Thou shalt not cut me off in traffic and then flip me off like I did something wrong.
Thou shalt not use the hand to make letters that represent words (L for loser, W for whatever...)
Great job. Can't wait to see what others recommend too...
Thou shalt not move into my apartment and start feeding the stray neighborhood cats that I've spent a year chasing away.
Thou shalt not hold what celebrities have to say on current events as actually worth something just because they happen to be a good actor/actress.
Thou shalt not gloat that temperatures are in the 80s where you live while your good friends are under feet of snow. (we all have to sin once in a while)
Oh, and Amie, the pigtail thing. Not so sure about that. I kinda like the pigtails. ; )

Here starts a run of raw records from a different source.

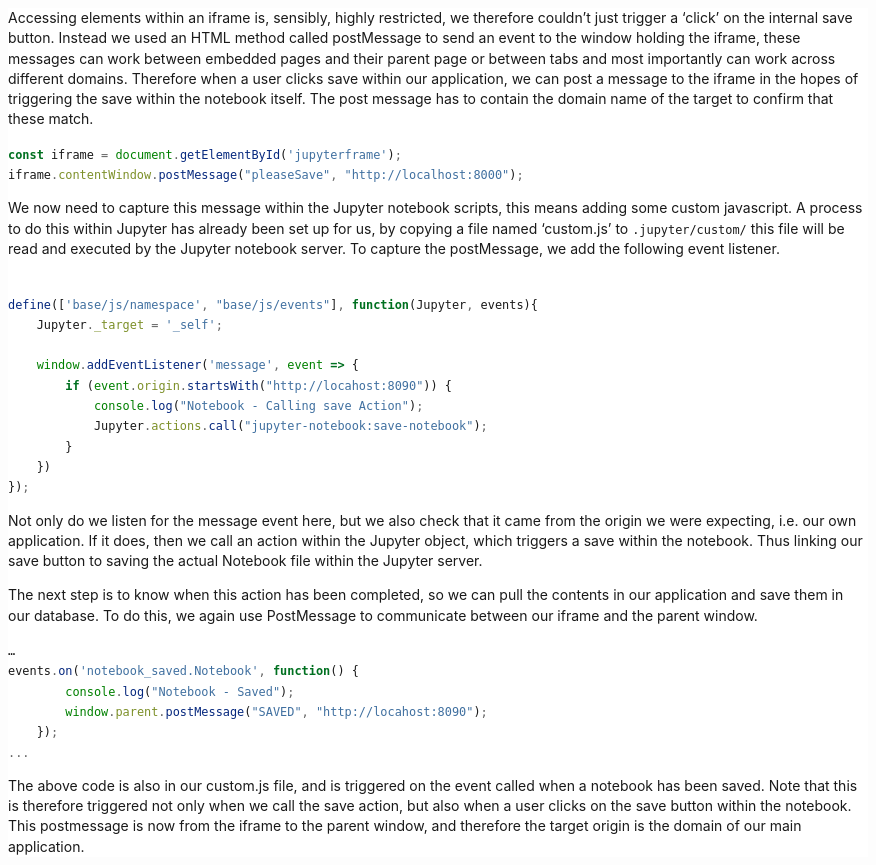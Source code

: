 Accessing elements within an iframe is, sensibly, highly restricted, we therefore couldn’t just trigger a ‘click’ on the internal save button. Instead we used an HTML method called postMessage to send an event to the window holding the iframe, these messages can work between embedded pages and their parent page or between tabs and most importantly can work across different domains. Therefore when a user clicks save within our application, we can post a message to the iframe in the hopes of triggering the save within the notebook itself. The post message has to contain the domain name of the target to confirm that these match.

```javascript
const iframe = document.getElementById('jupyterframe');
iframe.contentWindow.postMessage("pleaseSave", "http://localhost:8000");
```

We now need to capture this message within the Jupyter notebook scripts, this means adding some custom javascript. A process to do this within Jupyter has already been set up for us, by copying a file named ‘custom.js’ to `.jupyter/custom/` this file will be read and executed by the Jupyter notebook server. To capture the postMessage, we add the following event listener.

```javascript

define(['base/js/namespace', "base/js/events"], function(Jupyter, events){
    Jupyter._target = '_self';

    window.addEventListener('message', event => {
        if (event.origin.startsWith("http://locahost:8090")) {
            console.log("Notebook - Calling save Action");
            Jupyter.actions.call("jupyter-notebook:save-notebook");
        }
    })
});

```

Not only do we listen for the message event here, but we also check that it came from the origin we were expecting, i.e. our own application. If it does, then we call an action within the Jupyter object, which triggers a save within the notebook. Thus linking our save button to saving the actual Notebook file within the Jupyter server.

The next step is to know when this action has been completed, so we can pull the contents in our application and save them in our database. To do this, we again use PostMessage to communicate between our iframe and the parent window.

```javascript
…
events.on('notebook_saved.Notebook', function() {
        console.log("Notebook - Saved");
        window.parent.postMessage("SAVED", "http://locahost:8090");
    });
...
```

The above code is also in our custom.js file, and is triggered on the event called when a notebook has been saved. Note that this is therefore triggered not only when we call the save action, but also when a user clicks on the save button within the notebook. This postmessage is now from the iframe to the parent window, and therefore the target origin is the domain of our main application.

U would Jason. Like Pig Tails.
And also gloating about weather.
love it. How about:
Thou shalt not wear shirts or pants that are OBVIOUSLY to small.
Thou shalt not wear clothing made of mesh.
Thou shalt not text message or check your blackberry during a meeting.
Re: MommyBits
I had a cashier at McDonald's text messaging WHILE she took my order the other day! Honestly, it says something about multi-tasking because she got my order correct, but geez!
Thou shalt not take 30 items to the self check-out line.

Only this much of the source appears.